# [EXERCISE GOAL]
Your answer should be the exact lines of the data below from the one containing "that a rebutting</a>" through the one containing "of your claim</a>"; please include nothing else.

*** EXTRACTED DATA ***

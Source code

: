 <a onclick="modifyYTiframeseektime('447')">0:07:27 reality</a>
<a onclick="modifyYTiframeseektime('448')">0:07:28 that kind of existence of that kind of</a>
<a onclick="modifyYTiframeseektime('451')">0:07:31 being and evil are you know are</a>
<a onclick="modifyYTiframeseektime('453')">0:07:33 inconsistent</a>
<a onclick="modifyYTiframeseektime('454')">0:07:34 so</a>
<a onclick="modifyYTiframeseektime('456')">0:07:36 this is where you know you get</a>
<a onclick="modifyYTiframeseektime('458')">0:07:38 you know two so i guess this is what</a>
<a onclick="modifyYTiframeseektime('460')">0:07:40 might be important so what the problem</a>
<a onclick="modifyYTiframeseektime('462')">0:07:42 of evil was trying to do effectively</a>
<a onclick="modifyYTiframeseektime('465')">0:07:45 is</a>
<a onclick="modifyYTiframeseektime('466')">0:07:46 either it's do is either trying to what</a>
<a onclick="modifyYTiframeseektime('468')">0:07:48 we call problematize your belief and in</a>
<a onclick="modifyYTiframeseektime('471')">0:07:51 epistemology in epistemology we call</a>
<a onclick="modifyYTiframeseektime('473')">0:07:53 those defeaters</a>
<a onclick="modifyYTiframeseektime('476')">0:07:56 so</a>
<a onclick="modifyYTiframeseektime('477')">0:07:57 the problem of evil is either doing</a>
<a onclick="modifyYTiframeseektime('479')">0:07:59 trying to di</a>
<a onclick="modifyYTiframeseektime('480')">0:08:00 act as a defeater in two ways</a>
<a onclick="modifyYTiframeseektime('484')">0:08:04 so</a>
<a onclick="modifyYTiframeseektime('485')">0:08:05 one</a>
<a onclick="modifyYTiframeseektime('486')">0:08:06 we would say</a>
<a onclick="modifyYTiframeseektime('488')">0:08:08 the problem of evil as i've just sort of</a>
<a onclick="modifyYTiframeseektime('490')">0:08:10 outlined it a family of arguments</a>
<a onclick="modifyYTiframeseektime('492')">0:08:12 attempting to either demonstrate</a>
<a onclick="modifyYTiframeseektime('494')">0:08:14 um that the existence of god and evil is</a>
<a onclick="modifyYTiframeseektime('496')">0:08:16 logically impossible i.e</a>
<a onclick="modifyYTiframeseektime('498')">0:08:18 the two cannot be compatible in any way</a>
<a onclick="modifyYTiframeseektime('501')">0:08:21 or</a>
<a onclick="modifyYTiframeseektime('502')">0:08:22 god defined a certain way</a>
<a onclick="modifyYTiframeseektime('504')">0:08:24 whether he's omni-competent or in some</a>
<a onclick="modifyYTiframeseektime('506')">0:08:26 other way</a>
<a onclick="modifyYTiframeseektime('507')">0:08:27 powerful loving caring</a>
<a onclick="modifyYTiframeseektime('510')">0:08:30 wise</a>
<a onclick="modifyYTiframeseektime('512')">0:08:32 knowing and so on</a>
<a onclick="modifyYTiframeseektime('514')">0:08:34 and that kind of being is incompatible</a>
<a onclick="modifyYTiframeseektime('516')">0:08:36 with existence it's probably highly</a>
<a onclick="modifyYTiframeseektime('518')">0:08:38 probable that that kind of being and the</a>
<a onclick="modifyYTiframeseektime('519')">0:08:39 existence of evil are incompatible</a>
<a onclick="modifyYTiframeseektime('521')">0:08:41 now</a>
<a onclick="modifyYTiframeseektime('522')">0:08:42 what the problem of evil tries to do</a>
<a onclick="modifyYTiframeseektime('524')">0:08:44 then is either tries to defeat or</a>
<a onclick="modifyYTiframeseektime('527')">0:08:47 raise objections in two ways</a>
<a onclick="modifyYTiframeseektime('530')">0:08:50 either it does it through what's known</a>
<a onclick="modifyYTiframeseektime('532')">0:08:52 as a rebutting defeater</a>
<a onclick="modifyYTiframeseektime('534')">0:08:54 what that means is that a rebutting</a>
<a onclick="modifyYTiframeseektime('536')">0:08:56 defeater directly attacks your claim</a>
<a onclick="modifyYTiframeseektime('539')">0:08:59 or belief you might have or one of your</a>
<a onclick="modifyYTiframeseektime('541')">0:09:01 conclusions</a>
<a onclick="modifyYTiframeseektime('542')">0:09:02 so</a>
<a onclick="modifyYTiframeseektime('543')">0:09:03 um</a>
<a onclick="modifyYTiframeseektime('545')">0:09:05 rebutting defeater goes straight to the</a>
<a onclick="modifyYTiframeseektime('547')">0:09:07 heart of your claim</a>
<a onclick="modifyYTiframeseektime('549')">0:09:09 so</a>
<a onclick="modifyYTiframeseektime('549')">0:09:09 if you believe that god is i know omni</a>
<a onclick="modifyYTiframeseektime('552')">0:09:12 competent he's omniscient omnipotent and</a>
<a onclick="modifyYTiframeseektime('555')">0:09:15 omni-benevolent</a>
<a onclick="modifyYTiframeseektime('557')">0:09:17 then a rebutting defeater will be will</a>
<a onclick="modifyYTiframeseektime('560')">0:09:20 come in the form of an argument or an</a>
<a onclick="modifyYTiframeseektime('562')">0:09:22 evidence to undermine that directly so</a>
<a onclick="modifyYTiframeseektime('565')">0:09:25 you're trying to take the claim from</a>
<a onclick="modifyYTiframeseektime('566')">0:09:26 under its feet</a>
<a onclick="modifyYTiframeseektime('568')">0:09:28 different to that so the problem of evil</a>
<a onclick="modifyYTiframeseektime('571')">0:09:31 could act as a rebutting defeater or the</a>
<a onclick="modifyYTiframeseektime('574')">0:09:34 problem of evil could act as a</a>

*** End of EXTRACTED DATA ***

# [EXERCISE ANSWER]
<a onclick="modifyYTiframeseektime('534')">0:08:54 what that means is that a rebutting</a>
<a onclick="modifyYTiframeseektime('536')">0:08:56 defeater directly attacks your claim</a>
<a onclick="modifyYTiframeseektime('539')">0:08:59 or belief you might have or one of your</a>
<a onclick="modifyYTiframeseektime('541')">0:09:01 conclusions</a>
<a onclick="modifyYTiframeseektime('542')">0:09:02 so</a>
<a onclick="modifyYTiframeseektime('543')">0:09:03 um</a>
<a onclick="modifyYTiframeseektime('545')">0:09:05 rebutting defeater goes straight to the</a>
<a onclick="modifyYTiframeseektime('547')">0:09:07 heart of your claim</a>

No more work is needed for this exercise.